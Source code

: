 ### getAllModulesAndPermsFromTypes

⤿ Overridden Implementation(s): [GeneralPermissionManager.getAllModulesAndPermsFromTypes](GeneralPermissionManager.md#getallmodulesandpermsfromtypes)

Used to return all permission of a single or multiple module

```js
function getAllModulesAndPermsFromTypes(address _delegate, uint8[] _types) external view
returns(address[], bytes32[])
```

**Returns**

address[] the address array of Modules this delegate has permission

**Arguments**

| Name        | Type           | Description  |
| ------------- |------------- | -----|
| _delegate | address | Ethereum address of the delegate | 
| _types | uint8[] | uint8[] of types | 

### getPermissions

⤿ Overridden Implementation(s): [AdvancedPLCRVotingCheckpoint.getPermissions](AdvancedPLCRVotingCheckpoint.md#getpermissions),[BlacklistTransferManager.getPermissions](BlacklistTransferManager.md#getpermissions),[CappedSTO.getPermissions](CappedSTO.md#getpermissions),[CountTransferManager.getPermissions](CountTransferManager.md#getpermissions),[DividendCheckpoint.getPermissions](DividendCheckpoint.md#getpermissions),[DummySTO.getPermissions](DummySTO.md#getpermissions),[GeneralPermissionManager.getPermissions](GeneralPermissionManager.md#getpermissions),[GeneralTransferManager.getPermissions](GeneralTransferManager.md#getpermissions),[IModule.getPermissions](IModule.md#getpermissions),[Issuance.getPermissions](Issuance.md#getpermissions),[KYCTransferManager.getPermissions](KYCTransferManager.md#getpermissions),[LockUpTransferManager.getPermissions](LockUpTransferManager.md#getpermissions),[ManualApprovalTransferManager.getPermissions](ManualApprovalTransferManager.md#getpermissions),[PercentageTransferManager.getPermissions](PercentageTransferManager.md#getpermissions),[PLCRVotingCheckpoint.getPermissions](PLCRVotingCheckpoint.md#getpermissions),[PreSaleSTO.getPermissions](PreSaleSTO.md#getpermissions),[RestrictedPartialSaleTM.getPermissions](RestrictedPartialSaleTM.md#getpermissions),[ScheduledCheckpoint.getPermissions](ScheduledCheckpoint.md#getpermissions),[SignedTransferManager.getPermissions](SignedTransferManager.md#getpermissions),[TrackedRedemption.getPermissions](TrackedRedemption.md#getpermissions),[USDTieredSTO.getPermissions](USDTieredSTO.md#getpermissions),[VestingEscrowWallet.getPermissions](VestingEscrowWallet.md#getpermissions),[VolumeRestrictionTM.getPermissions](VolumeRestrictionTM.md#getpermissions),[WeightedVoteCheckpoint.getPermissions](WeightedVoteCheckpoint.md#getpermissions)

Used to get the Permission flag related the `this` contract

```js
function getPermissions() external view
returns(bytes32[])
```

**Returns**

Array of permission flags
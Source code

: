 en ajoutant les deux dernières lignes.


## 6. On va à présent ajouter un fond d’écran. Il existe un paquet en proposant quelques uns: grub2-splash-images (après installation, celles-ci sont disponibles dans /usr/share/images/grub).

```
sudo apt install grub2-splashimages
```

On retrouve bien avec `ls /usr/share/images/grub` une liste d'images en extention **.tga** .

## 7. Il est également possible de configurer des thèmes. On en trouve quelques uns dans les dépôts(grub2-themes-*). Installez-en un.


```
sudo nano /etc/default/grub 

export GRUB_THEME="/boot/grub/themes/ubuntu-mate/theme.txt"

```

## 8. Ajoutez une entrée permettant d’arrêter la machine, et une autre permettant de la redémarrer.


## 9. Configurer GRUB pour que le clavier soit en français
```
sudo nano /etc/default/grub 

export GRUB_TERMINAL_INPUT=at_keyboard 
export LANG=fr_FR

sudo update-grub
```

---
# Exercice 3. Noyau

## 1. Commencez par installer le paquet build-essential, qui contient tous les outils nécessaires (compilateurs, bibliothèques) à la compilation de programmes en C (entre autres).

> **Exercise brief**
Copy out the material exactly, omitting nothing.

> **Task solution**
Source code

: ### getAllModulesAndPermsFromTypes

⤿ Overridden Implementation(s): [GeneralPermissionManager.getAllModulesAndPermsFromTypes](GeneralPermissionManager.md#getallmodulesandpermsfromtypes)

Used to return all permission of a single or multiple module

```js
function getAllModulesAndPermsFromTypes(address _delegate, uint8[] _types) external view
returns(address[], bytes32[])
```

**Returns**

address[] the address array of Modules this delegate has permission

**Arguments**

| Name        | Type           | Description  |
| ------------- |------------- | -----|
| _delegate | address | Ethereum address of the delegate | 
| _types | uint8[] | uint8[] of types | 

### getPermissions

⤿ Overridden Implementation(s): [AdvancedPLCRVotingCheckpoint.getPermissions](AdvancedPLCRVotingCheckpoint.md#getpermissions),[BlacklistTransferManager.getPermissions](BlacklistTransferManager.md#getpermissions),[CappedSTO.getPermissions](CappedSTO.md#getpermissions),[CountTransferManager.getPermissions](CountTransferManager.md#getpermissions),[DividendCheckpoint.getPermissions](DividendCheckpoint.md#getpermissions),[DummySTO.getPermissions](DummySTO.md#getpermissions),[GeneralPermissionManager.getPermissions](GeneralPermissionManager.md#getpermissions),[GeneralTransferManager.getPermissions](GeneralTransferManager.md#getpermissions),[IModule.getPermissions](IModule.md#getpermissions),[Issuance.getPermissions](Issuance.md#getpermissions),[KYCTransferManager.getPermissions](KYCTransferManager.md#getpermissions),[LockUpTransferManager.getPermissions](LockUpTransferManager.md#getpermissions),[ManualApprovalTransferManager.getPermissions](ManualApprovalTransferManager.md#getpermissions),[PercentageTransferManager.getPermissions](PercentageTransferManager.md#getpermissions),[PLCRVotingCheckpoint.getPermissions](PLCRVotingCheckpoint.md#getpermissions),[PreSaleSTO.getPermissions](PreSaleSTO.md#getpermissions),[RestrictedPartialSaleTM.getPermissions](RestrictedPartialSaleTM.md#getpermissions),[ScheduledCheckpoint.getPermissions](ScheduledCheckpoint.md#getpermissions),[SignedTransferManager.getPermissions](SignedTransferManager.md#getpermissions),[TrackedRedemption.getPermissions](TrackedRedemption.md#getpermissions),[USDTieredSTO.getPermissions](USDTieredSTO.md#getpermissions),[VestingEscrowWallet.getPermissions](VestingEscrowWallet.md#getpermissions),[VolumeRestrictionTM.getPermissions](VolumeRestrictionTM.md#getpermissions),[WeightedVoteCheckpoint.getPermissions](WeightedVoteCheckpoint.md#getpermissions)

Used to get the Permission flag related the `this` contract

```js
function getPermissions() external view
returns(bytes32[])
```

**Returns**

Array of permission flags
Source code

: en ajoutant les deux dernières lignes.


## 6. On va à présent ajouter un fond d’écran. Il existe un paquet en proposant quelques uns: grub2-splash-images (après installation, celles-ci sont disponibles dans /usr/share/images/grub).

```
sudo apt install grub2-splashimages
```

On retrouve bien avec `ls /usr/share/images/grub` une liste d'images en extention **.tga** .

## 7. Il est également possible de configurer des thèmes. On en trouve quelques uns dans les dépôts(grub2-themes-*). Installez-en un.


```
sudo nano /etc/default/grub 

export GRUB_THEME="/boot/grub/themes/ubuntu-mate/theme.txt"

```

## 8. Ajoutez une entrée permettant d’arrêter la machine, et une autre permettant de la redémarrer.


## 9. Configurer GRUB pour que le clavier soit en français
```
sudo nano /etc/default/grub 

export GRUB_TERMINAL_INPUT=at_keyboard 
export LANG=fr_FR

sudo update-grub
```

---
# Exercice 3. Noyau

## 1. Commencez par installer le paquet build-essential, qui contient tous les outils nécessaires (compilateurs, bibliothèques) à la compilation de programmes en C (entre autres).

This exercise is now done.